彼女達は情報の一つでもあれば、儲け物としか考えていなかったのだが、この酒場に来たのはある意味正解であり、こういった裏通りの酒場であれば情報が集まるという彼女達の勘は見事当たっていた。
「こんな良い男、一度見たら忘れないわよぉ!!」
「知ってるのかい!?」
「そりゃあもう!!」
この時、この瞬間ほどバイパーは、この気持ち悪い様相の酒場の主人を女神と思った事などないだろう。
しかし、
「情報はあるにはあるけどねぇ…」
と、主人が少し目線を逸らして、情報を出し渋る。
こういう時の交渉はバイパーも知っている。
たとえ、以前襲撃を企てて酷い眼にあった『アイアン』のマスターには通用しなくても、情報を聞き出す為にはなんでも出来るのが、彼女が『赤蝮』と呼ばれていた所以である。
「オススメグリルセットを追加!」
「まいど~!!」
つまりは、食事の追加オーダーの催促である。
そうして、嬉々としておつまみセットの準備を終えた酒場の主人が、ビルスナーと一緒にカウンターへと押し出した。こんがりキツネ色のほかほかのポテトは揚げたてで湯気を立て、丸々としたソーセージが油でテカテカと光っている。
ビルスナーも丁度良い泡加減で、グラスも中身もキンキンに冷やされていて喉をカラッと潤してくれた。
大皿に盛られたその食欲をそそる香りに、いつ来てもここの料理は美味いと分かっているバイパーが迷わずフォークをソーセージに突き刺して、口いっぱいに頬ぼった。
お次は肉!肉!とカウンターで涎を垂らして待っているモルボルのオーダー、プレーリーウーシーのがっつり骨付き肉をオーブンで焼き上げて、その間にオススメグリルセットのプビックの下ごしらえをしている主人は鼻歌混じりだ。
「10日ぐらい前なんだけどねぇ?実はこの街、魔物の大行進と『ギガ』級魔物の襲来があったのよ」
「なっ!!『ギガ』級魔物が現れたのかい!?」
「そうよぉ?あの時はあたしも怖かったわあ!!」
「それで街が瓦礫だった訳かい。にしては、被害がちょいと少なすぎないかい?」
バイパーの言うところはもっともである。
彼女は『ギガ』級魔物が襲来した街の様子を見た事もあるし、そのほとんどが壊滅状態であった事も知っている。
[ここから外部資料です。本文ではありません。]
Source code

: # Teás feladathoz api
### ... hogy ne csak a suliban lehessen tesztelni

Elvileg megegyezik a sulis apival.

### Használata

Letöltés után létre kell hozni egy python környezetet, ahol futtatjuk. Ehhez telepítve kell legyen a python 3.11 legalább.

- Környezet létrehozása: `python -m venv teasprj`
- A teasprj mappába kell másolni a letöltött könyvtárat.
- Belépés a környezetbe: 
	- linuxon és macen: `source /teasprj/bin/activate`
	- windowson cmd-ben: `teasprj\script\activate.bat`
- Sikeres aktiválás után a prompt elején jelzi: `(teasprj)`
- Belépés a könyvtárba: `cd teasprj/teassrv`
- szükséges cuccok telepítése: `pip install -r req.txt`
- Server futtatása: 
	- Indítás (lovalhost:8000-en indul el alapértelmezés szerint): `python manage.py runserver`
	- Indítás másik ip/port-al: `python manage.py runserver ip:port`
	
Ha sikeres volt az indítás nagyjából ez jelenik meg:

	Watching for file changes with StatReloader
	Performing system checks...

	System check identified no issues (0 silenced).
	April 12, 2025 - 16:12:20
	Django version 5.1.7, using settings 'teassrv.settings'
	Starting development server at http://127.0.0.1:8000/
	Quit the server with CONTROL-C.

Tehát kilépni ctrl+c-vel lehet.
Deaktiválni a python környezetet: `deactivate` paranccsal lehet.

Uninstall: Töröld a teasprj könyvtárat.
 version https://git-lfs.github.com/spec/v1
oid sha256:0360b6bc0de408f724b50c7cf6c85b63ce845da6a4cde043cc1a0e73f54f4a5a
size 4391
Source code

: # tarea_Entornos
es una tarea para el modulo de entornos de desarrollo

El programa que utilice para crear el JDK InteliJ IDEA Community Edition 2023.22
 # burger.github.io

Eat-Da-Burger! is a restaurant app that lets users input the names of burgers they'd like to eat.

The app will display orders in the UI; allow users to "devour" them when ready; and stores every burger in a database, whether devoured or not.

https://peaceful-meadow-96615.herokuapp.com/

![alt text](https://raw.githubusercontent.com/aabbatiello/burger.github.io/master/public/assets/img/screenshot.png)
しかし、魔物の大行進とは一体なんだろうか、と頭を悩ませつつもマスターの次の言葉を待っていると、
「聞きたいのぉ?」
と、二度目の催促要求である。
彼女は財布の中身を確認しつつも、
「ビルスナー2本追加!」
「まいどぉ~!!その夜に丁度街にいた『ハンター』の二人組と、『旅商人』がとんでもない腕利きだったのよぉ!!あの時はあたしも、ときめいて濡れちゃったわぁ!!」
恍惚とした表情で小太りの腹まわりをくねらせた姿はいっそ悪夢であるが、酒場の主人は華麗な手付きでビルスナーの完璧な泡を完成させて、もう一度カウンターへと押しやった。
そして、バイパーはといえば思わず自分の耳を疑った。
『軍』が一戸から三戸師団を投入しても討伐できるか出来ないかの『ギガ』級魔物を、たった三人で退けたなんて話しは聞いたこともなかったからだ。
「いくら腕利きの『ハンター』だとしても、たった二人…しかも一人は『旅商人』だってぇ?信じられないねぇ!」
「あらん?それなら良いのよ?ここで話をおしまいにしちゃっても!!」
酒場の主人が厚塗りの化粧の頬をぷくりと片側だけ膨らませた。
この主人の気色悪い反応には思わずバイパーも、一瞬飲んでいたビルスナーを吐き出しそうになったが、情報を聞きださなければいけない手前、なんとか堪えた。ここで、酒場の主人の機嫌を損ねてせっかくの情報を不意にする訳にはいかないのだ。
「分かった、分かった!信じるよ!ベニソン焼肉セットも追加!これでどうだ!」
「まいどぉ~!!」
酒場の主人の機嫌を損ねないために、駄目押しのオーダー追加でなんとか乗り切り、バイパーは半ば辟易としながらもビルスナーを一気飲みした。
そんなバイパーを尻目に酒場の主人は、焼きあがったプレーリーウーシーのがっつり骨付き肉を熱々の鉄板に乗せてカウンターに押しやり、モルボルへの餌付けも忘れない。
「その時の『ハンター』の男の人、この人なのよぉ!!もう、強くて格好よくてその癖、『ギガ』級魔物を討伐した勲章を口外しないでくれなんて、なんて謙虚!!なんていい男かしらぁん!!」
しっかりちゃっかり口外してしまっている酒場の店主を他所に、ここでようやくバイパーは合点がいった。
なるほど、口外されると数十年前の『ギガ』級魔物討伐の最低人数の記録を更新してしまう事になる挙句、一緒に旅をしている『旅商人』の一行でもある事もバレてしまえば、この街に『ハンター』姿に扮装してまで紛れ込んだ意味がなくなる。だからこそ、口外をしないようにと街の人間に伝えていったのであろう。
その酒場の主人は腰をフリフリ、恍惚な表情で『ハンター』姿だったというダグラスの姿を思い出しているようだが、『旅商人』の青年が提案した取引と言う名の作戦が裏目に出てしまった状態だ。
彼が緘口令を敷いたのは他でも無い、街の人々でもある商人達だ。実際、その場にいた多くは商人達であったからこそ、彼は情報の露呈は少ないと考えた訳ではあるのだが、ここで一つの落とし穴。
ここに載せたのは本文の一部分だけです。